China’s Currency Rallies on Trade Deal Optimism
The Chinese currency strengthened past the fundamentally unimportant, yet psychologically significant, mark of 7 yuan to the dollar this week as it continued its month-long rally on hopes of a trade truce between China and the U.S.
The onshore yuan appreciated to 6.9732 yuan to the U.S. dollar Thursday afternoon, according to Bloomberg data.

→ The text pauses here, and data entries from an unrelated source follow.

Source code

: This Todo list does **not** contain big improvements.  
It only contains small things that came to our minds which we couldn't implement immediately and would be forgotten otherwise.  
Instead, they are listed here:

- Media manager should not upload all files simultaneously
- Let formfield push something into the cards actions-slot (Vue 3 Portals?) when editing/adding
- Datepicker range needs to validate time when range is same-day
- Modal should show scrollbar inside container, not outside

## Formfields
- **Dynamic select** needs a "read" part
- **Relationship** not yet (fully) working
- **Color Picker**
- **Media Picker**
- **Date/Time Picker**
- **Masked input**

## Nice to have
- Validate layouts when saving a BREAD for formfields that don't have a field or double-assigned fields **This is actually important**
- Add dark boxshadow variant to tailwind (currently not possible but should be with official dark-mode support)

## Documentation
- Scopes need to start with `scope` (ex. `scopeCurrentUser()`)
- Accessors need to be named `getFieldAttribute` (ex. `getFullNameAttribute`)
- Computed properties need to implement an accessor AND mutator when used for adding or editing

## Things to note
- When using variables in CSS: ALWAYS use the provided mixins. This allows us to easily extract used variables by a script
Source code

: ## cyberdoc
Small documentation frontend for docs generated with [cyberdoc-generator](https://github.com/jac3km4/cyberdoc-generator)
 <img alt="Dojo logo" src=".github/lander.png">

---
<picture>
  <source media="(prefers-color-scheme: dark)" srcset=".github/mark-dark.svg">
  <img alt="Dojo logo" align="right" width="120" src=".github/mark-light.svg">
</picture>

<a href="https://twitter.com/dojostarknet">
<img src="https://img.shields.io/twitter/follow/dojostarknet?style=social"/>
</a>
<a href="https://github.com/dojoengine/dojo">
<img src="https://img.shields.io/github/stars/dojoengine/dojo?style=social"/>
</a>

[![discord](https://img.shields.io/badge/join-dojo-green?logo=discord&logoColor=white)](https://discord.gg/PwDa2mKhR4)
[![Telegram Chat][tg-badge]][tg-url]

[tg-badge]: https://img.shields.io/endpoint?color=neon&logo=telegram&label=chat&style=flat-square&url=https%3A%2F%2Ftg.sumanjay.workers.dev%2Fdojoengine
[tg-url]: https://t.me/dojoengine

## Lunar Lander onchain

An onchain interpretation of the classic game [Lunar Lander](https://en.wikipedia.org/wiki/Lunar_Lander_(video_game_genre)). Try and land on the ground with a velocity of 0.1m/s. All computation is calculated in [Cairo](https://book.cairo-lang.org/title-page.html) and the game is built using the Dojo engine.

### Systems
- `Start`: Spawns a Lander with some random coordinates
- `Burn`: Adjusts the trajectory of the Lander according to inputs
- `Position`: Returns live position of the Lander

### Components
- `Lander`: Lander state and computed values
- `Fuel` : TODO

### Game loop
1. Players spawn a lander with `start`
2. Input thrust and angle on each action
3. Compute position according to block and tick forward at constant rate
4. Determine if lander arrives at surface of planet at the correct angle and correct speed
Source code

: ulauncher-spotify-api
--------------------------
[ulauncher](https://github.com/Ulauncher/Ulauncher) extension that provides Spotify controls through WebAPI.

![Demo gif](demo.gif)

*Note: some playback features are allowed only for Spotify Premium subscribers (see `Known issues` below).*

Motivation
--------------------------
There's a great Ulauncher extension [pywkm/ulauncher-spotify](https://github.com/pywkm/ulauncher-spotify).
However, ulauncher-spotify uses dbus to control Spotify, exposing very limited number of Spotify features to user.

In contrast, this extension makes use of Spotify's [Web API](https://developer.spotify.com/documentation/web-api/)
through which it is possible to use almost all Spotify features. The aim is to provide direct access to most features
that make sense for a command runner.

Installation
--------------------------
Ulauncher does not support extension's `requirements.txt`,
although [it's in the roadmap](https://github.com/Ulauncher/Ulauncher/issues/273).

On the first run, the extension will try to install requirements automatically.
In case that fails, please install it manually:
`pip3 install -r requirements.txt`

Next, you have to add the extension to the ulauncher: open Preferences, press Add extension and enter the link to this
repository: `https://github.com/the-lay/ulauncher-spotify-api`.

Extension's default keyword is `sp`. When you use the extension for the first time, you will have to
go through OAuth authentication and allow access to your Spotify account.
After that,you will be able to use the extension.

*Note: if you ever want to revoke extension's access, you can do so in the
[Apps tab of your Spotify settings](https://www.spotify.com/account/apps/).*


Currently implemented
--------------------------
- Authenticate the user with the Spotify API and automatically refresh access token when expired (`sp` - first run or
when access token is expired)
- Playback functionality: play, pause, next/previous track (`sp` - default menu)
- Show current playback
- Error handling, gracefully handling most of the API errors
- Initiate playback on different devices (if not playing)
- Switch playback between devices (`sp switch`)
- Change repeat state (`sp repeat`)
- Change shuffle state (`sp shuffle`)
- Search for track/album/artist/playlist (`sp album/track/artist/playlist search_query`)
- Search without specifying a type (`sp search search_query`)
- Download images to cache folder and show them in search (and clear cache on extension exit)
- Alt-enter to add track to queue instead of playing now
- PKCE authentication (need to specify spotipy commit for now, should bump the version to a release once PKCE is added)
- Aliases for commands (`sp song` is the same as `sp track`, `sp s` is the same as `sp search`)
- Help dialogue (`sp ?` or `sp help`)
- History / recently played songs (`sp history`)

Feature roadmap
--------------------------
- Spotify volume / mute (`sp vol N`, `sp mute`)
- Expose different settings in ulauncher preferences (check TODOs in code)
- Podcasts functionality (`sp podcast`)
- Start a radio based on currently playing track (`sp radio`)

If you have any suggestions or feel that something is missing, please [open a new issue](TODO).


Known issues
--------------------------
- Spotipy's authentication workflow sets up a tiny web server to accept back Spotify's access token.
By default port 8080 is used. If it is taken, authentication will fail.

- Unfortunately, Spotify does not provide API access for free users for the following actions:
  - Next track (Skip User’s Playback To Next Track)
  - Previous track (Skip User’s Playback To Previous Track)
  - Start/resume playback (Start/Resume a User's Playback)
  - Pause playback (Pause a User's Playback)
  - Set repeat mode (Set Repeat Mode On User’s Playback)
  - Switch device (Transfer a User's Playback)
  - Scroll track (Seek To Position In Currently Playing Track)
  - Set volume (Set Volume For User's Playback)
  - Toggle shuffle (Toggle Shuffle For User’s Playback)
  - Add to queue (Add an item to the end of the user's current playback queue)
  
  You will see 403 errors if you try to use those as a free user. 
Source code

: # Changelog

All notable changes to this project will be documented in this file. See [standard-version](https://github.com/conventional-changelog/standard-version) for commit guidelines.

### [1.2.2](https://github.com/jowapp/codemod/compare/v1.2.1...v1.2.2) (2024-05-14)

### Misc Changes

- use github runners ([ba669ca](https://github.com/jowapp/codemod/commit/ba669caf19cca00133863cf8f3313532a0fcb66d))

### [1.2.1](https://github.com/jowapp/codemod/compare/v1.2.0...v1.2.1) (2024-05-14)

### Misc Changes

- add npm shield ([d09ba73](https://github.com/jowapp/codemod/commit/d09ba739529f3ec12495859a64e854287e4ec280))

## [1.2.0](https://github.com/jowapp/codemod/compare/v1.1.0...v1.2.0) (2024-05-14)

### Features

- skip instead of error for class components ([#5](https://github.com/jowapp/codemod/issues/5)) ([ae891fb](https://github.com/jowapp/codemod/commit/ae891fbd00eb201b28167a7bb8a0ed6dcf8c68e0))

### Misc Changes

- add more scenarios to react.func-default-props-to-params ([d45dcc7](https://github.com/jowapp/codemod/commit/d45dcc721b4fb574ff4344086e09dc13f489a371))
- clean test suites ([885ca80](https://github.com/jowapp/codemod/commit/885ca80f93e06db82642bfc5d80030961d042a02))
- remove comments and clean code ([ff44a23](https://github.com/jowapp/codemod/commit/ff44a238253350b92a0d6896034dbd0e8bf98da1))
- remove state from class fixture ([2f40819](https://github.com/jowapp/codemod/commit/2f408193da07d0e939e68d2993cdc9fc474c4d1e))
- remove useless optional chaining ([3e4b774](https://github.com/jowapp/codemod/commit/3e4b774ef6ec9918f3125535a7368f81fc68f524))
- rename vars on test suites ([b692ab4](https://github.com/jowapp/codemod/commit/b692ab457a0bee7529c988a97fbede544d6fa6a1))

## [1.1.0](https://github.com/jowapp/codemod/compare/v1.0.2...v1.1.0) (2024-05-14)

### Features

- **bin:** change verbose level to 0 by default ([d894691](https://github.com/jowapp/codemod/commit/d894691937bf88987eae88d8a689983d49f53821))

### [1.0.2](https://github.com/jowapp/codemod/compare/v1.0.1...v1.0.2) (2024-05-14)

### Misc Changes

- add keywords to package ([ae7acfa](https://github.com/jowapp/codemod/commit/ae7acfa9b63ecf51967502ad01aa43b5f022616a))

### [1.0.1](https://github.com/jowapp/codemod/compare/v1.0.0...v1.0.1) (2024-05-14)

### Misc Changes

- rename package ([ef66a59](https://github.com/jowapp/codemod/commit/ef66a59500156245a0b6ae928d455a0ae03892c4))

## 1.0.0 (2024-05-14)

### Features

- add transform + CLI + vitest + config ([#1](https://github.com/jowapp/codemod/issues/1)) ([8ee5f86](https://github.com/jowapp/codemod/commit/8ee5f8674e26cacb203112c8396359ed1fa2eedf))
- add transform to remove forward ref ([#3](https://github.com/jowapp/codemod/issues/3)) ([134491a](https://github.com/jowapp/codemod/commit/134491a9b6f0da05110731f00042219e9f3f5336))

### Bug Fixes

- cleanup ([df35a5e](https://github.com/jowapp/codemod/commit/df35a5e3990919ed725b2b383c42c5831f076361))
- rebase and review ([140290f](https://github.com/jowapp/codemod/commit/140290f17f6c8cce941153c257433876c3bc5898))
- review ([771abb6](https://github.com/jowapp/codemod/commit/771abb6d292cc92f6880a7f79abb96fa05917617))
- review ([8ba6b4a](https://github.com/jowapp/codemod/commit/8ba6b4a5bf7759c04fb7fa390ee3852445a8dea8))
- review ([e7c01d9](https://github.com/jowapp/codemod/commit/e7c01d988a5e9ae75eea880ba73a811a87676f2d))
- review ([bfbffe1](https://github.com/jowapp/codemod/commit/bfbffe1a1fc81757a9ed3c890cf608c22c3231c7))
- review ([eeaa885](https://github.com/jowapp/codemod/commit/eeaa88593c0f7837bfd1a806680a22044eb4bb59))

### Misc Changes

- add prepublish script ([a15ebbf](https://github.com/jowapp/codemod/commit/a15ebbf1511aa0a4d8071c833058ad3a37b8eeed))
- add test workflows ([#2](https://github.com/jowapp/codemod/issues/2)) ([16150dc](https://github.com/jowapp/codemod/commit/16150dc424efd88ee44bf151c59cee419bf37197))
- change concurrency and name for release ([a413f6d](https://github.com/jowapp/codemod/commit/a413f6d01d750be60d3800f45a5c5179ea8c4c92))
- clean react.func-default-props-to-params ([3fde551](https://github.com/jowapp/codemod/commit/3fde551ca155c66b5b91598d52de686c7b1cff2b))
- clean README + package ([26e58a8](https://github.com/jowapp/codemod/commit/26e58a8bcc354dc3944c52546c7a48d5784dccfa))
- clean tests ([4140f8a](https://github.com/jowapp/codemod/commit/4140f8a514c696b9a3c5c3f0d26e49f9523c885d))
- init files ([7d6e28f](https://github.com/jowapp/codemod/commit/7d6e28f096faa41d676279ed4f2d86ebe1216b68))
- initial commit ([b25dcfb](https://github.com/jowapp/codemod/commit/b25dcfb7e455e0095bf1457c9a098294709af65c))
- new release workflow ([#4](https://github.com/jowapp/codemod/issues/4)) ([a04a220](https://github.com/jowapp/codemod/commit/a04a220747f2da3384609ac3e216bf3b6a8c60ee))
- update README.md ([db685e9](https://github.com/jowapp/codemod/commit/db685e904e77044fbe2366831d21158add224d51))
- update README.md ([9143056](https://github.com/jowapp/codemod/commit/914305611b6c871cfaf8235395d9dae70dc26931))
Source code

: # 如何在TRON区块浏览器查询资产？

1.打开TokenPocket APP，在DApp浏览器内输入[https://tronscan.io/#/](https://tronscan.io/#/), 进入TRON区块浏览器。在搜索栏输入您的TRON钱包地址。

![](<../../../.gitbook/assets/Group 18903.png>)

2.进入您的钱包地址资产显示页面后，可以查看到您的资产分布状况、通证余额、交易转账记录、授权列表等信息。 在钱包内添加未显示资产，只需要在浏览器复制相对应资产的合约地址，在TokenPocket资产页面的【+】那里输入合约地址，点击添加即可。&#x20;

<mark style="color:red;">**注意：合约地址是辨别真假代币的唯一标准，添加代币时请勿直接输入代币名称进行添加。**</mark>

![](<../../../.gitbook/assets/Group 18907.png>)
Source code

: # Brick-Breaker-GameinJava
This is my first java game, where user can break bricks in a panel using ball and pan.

The yuan has strengthened 2.9% against the greenback since hitting a recent weak point of 7.1789 per dollar on Sept. 3.
Gao Feng, a spokesperson for the Ministry of Commerce, said Thursday (link in Chinese) that after the past two weeks of negotiations, leading trade negotiators from both sides had agreed to phase out existing additional tariffs as the trade deal progresses.
During trading on Tuesday, the currency broke through the 7-yuan-to-the-dollar mark for the first time since Aug. 5.
“The major driver of the yuan’s exchange rate is the progress of the China-U.S. trade talks,” said Liu Jian, a finance researcher at Bank of Communications.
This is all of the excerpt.